The following are the top stories in the Maltese and overseas press.

The local media is dominated by analyses of the Dalli report on Mater Dei Hospital.

The Times of Malta says that hospital CEO Joseph Caruana said his hands were tied by political diktat. The Malta Independent quotes doctors saying the Dalli report was negative and confrontational. l-orizzont reports that nurses were replaced half way through operations. 

In other stories In-Nazzjon focuses on an increase in unemployment.  The Times of Malta reports on yesterday's stabbing outside Duke's shopping complex in Gozo.

The overseas press

Libya Herald reports Libyan Prime Minister Ali Zeidan has had emergency talks in Benghazi with local security heads, following yesterday’s violent clashes between Benghazi Special Forces and Ansar Al-Sharia. 

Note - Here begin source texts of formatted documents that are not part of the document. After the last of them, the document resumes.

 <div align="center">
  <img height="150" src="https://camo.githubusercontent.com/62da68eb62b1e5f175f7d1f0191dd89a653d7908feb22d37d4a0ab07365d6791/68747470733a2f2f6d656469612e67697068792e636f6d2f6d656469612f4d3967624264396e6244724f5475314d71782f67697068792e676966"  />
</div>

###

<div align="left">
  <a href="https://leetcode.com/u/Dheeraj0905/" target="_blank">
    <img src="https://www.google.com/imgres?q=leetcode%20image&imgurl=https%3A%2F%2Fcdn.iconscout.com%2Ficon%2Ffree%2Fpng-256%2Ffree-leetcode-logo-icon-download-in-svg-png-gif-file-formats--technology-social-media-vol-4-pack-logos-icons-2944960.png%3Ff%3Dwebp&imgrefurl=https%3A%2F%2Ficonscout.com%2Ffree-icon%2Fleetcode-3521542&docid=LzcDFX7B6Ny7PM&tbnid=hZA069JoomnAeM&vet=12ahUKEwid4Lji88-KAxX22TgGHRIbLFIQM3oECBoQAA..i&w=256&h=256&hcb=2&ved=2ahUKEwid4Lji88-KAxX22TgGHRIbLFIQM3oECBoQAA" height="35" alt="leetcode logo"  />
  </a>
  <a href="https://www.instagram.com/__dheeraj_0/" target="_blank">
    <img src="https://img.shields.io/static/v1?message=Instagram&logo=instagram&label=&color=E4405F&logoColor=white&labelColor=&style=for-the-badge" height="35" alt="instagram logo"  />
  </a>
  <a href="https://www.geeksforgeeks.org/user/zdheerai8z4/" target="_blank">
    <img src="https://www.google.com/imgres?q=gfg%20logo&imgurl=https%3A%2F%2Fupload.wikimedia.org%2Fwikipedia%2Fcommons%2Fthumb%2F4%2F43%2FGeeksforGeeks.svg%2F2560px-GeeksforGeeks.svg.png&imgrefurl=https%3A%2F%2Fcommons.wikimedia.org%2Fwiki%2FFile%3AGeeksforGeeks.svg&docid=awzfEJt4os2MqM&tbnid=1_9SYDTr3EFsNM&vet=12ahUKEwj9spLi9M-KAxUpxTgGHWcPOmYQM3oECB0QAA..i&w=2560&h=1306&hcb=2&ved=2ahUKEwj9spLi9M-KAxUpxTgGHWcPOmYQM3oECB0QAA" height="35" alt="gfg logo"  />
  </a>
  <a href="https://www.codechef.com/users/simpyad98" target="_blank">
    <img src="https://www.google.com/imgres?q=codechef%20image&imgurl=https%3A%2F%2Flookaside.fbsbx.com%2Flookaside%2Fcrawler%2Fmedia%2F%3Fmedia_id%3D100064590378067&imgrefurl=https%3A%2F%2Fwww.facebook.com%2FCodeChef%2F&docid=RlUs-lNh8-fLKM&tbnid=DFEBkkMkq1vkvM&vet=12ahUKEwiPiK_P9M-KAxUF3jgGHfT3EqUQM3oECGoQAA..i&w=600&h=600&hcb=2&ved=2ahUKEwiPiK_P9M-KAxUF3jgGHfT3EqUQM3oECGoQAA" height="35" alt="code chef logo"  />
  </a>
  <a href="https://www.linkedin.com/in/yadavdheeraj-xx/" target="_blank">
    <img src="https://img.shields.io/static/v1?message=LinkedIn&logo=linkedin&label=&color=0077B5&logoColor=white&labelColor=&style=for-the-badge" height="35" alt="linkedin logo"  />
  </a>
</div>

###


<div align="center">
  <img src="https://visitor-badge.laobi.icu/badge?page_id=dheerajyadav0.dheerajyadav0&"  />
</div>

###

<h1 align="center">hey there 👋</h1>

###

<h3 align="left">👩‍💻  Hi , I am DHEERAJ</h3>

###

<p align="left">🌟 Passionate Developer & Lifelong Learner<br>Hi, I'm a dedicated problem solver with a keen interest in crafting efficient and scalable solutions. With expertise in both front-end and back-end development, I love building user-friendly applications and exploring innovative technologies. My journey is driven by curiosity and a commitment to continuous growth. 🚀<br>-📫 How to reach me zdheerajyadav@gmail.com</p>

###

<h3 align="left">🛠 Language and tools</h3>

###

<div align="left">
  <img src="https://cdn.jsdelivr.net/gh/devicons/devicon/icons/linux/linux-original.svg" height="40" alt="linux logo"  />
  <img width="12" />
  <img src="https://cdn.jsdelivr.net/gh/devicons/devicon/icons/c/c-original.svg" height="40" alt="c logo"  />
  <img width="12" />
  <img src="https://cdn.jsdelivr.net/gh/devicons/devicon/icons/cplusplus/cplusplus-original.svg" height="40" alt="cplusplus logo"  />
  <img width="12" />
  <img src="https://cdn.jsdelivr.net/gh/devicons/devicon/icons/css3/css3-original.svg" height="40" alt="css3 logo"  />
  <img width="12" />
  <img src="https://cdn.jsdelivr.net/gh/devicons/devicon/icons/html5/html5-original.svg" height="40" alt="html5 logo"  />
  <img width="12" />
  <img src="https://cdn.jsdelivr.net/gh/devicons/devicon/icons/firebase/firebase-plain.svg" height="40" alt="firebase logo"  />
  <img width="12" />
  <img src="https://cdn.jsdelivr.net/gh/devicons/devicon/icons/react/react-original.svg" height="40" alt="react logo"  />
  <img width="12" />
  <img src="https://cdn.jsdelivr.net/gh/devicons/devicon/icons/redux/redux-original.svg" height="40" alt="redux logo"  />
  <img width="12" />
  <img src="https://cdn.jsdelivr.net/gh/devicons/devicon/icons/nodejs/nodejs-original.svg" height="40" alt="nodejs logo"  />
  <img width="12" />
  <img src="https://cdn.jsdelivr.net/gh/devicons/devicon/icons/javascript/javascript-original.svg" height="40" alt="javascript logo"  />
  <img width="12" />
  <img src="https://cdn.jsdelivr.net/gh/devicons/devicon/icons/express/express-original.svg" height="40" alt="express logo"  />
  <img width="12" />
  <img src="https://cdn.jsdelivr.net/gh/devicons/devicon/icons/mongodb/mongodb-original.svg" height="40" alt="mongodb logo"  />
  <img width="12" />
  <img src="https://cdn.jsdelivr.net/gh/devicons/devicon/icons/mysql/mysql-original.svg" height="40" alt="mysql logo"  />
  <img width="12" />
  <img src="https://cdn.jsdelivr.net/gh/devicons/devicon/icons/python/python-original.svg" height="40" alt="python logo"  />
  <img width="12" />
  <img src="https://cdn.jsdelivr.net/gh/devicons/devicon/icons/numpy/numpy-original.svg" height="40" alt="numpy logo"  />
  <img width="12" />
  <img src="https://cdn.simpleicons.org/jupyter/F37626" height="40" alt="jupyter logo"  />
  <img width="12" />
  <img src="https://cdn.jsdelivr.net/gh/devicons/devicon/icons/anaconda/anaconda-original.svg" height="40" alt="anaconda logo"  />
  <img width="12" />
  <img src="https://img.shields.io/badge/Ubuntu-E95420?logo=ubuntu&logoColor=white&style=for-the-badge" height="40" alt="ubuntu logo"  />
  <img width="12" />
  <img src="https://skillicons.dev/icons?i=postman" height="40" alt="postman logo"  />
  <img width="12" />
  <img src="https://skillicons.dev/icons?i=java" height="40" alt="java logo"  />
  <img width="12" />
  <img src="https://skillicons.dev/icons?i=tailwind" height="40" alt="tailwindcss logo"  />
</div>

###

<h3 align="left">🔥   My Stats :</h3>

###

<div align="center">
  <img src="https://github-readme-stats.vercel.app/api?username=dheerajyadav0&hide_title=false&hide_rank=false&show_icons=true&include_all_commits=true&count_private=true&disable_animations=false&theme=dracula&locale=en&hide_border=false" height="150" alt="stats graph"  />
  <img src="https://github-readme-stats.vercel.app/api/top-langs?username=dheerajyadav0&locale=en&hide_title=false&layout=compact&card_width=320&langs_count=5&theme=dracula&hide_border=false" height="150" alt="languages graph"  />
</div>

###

Avvenire records President Putin had a busy first day in Rome yesterday, going from the Pope to a “Pussy Riot” protest to dinner at the palazzo of his old friend, Silvio Berlusconi.  

Meanwhile, Al Jazeera says UN Secretary General Ban Ki-moon has announced that Syria's government and opposition would meet on January 22 in Geneva. The UN, the US and Russia have been trying for months to get both sides to agree a political solution to the conflict.

Euractiv says the European Union has told Ukraine that a historic pact is still on offer this week, as street protests continued against the government’s decision to postpone an EU deal and repair relations with traditional ally Russia. 

Corriere della Sera says that in a last-ditch bid to stave off a vote that could keep him out of public office for years, former Italian Prime Minister Silvio Berlusconi has begged senators not to kick him out of parliament, claiming new evidence proves he did not commit tax fraud.

VOA News reports President Obama has defended his administration's Iran policy but said “huge challenges” remained to successfully implement a landmark deal on Tehran's nuclear ambitions.

USA Today says Afghan President Hamid Karzai and the US delivered blunt messages to each other that gave no indication of a resolution of their disagreements over a pact that governs the future of the American troop presence in the country. 

Al Hayat reports a Saudi court has sentenced a man to death and jailed 19 other people for up to 25 years over the deadly 2004 assault on the US Consulate in Jeddah.

Tribune de Genève says the WTO ruled in favour of the European Union in its bitter battle with Canada and Norway over its ban on the import and sale of seal products.

The Lancet quotes the World Health Organisation saying more than two million adolescents between the ages of 10 and 19 years are living with HIV – a 33 per cent rise since 2001.